Riccardo Antonini ha lavorato per 34 anni nelle ferrovie ed è stato licenziato da Fs il 7 novembre 2011, per aver offerto gratuitamente la propria consulenza ai familiari delle Vittime della strage di Viareggio del 29 giugno 2009 (in cui persero la vita 32 persone), nell’ambito del processo che è tuttora in corso. Riccardo inoltre fa parte de “Il Sindacato è un’altra cosa – Opposizione Cgil” e di Assemblea 29 giugno, da sempre in prima linea nell’azione di denuncia del problema sicurezza, e di solidarietà verso i lavoratori che subiscono la repressione dell’azienda.

1)E’ opportuno partire dall’ultimo incidente che ha riportato il problema della sicurezza in ferrovia all’attenzione dell’opinione pubblica.
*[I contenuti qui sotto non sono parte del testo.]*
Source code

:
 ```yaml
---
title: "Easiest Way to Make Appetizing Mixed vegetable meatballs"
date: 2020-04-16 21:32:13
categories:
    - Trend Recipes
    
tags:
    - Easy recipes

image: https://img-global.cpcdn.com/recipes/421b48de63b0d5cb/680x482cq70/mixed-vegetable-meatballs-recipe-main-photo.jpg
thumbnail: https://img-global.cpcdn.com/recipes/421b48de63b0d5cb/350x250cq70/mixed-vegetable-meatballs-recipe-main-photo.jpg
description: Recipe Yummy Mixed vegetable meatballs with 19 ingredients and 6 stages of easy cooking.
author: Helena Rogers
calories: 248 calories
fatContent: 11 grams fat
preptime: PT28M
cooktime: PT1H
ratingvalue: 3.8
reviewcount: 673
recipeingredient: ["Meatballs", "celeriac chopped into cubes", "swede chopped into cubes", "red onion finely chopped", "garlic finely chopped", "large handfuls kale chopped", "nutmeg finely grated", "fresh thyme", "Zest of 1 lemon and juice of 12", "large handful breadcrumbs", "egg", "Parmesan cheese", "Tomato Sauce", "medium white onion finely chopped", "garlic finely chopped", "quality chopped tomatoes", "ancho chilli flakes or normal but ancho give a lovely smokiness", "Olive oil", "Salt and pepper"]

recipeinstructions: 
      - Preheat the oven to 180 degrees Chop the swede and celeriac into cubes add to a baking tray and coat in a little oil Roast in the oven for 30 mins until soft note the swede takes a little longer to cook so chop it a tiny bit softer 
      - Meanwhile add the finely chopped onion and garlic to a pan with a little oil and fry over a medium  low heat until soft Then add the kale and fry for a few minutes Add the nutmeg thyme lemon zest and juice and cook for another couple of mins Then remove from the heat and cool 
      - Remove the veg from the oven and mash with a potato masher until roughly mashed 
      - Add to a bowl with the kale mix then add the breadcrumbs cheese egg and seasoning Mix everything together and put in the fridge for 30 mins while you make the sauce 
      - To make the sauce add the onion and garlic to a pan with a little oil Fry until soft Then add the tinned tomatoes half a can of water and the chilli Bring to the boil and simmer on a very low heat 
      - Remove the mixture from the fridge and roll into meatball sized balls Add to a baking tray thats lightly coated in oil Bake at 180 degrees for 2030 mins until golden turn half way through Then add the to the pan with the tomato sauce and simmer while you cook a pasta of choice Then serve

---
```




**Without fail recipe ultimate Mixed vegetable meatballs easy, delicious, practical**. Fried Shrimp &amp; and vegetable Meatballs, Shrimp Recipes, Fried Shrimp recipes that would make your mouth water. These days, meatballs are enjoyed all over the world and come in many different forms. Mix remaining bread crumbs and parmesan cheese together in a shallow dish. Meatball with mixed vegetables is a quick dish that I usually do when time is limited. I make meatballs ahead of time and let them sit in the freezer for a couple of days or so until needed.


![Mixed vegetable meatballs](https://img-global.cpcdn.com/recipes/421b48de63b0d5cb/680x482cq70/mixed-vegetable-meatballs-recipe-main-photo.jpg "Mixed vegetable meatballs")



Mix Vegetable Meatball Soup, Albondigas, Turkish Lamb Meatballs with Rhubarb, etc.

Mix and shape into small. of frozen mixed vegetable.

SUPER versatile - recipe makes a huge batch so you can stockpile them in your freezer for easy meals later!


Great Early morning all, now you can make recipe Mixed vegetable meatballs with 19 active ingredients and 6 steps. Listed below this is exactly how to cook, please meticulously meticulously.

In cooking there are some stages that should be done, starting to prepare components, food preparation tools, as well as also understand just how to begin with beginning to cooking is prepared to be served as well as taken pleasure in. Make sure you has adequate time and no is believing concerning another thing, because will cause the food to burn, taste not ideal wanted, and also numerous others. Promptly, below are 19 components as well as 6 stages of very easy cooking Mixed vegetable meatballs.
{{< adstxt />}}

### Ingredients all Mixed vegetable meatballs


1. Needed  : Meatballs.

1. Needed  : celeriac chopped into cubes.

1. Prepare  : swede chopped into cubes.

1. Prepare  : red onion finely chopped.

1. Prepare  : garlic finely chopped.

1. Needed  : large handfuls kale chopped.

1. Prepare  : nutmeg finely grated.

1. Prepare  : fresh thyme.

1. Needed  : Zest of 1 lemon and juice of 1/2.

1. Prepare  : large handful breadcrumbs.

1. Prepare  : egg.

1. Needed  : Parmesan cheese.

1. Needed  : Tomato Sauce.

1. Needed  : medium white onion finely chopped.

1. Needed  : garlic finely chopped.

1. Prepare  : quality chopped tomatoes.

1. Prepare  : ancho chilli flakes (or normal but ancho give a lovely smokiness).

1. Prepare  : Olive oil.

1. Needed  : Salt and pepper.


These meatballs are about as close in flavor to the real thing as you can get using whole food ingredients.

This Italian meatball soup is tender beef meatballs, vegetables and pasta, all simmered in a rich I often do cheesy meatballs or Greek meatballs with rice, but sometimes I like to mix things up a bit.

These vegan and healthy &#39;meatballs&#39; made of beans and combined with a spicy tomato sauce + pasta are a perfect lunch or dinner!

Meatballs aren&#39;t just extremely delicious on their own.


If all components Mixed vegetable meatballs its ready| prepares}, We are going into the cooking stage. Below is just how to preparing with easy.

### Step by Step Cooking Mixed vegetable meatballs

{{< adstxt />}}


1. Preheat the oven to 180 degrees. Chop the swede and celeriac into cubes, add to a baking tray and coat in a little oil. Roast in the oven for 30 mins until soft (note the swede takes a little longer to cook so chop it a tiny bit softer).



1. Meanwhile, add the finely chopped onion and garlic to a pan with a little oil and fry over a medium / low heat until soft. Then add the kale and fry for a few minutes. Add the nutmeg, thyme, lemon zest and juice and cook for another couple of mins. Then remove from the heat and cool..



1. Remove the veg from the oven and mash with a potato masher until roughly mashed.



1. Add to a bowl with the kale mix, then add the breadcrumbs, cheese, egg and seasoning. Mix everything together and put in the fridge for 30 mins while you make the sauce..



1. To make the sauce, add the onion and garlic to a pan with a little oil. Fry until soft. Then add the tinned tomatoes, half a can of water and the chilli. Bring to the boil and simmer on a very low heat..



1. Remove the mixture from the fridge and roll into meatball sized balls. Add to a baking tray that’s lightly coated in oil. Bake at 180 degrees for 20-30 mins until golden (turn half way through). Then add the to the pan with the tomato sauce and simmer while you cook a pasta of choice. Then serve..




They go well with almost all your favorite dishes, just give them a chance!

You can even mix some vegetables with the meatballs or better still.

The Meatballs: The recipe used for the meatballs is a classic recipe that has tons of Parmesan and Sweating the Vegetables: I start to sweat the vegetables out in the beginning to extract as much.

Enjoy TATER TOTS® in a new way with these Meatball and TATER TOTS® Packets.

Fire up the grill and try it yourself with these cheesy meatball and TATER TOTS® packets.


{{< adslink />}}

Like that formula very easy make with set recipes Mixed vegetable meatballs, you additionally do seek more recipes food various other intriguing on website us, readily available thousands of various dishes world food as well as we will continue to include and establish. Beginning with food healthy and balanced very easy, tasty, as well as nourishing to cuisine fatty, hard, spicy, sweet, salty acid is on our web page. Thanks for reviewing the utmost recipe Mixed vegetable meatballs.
Dall’incidente di Crevalcore del 2005 (17 morti e  diversi feriti per lo scontro tra un treno merci e un interregionale sulla linea Bologna-Verona a binario unico), passando per Viareggio, il tributo di sangue che ferrovieri, viaggiatori o cittadini continuano a versare sui binari delle ferrovie italiane non accenna a diminuire. Anche in questo caso, siamo di fronte ad una strage annunciata? Se un errore umano c’è stato, è forse giustificabile, nel 2016, con le moderne tecnologie che abbiamo, che questo possa produrre una simile catastrofe?

In questi anni, purtroppo abbiamo assistito ad incidenti gravissimi trasformatisi in disastri ferroviari che hanno provocato stragi con decine e decine di morti. Ne ricordo solo alcuni: Piacenza, Rometta Marea, Crevalcore, Viareggio, Val Venosta. Ma la perdita di vite umane si è avuta anche tra ferrovieri e lavoratori delle ditte. Solo negli anni della gestione Moretti (2006-2014) da Ad della Holding Fs, sui binari sono morti 56 lavoratori. Una statistica tragicamente impressionante …

Perché definiamo queste stragi annunciate? Per il semplice motivo che sono figlie di processi di ristrutturazione, liberalizzazione, privatizzazione, societarizzazione, di questi anni. Processi istituiti sull’altare del profitto, del mercato, del “dio danaro”. Questo è il principale “errore disumano”. Il vero “errore umano” è non ribellarsi a questo stato di cose. La tecnologia deve essere al servizio dei viaggiatori, dei pendolari, per la sicurezza, la saluta, la vita della collettività.

2)Parliamo della strage di Viareggio del 29 giugno 2009. Cosa accadde quella notte?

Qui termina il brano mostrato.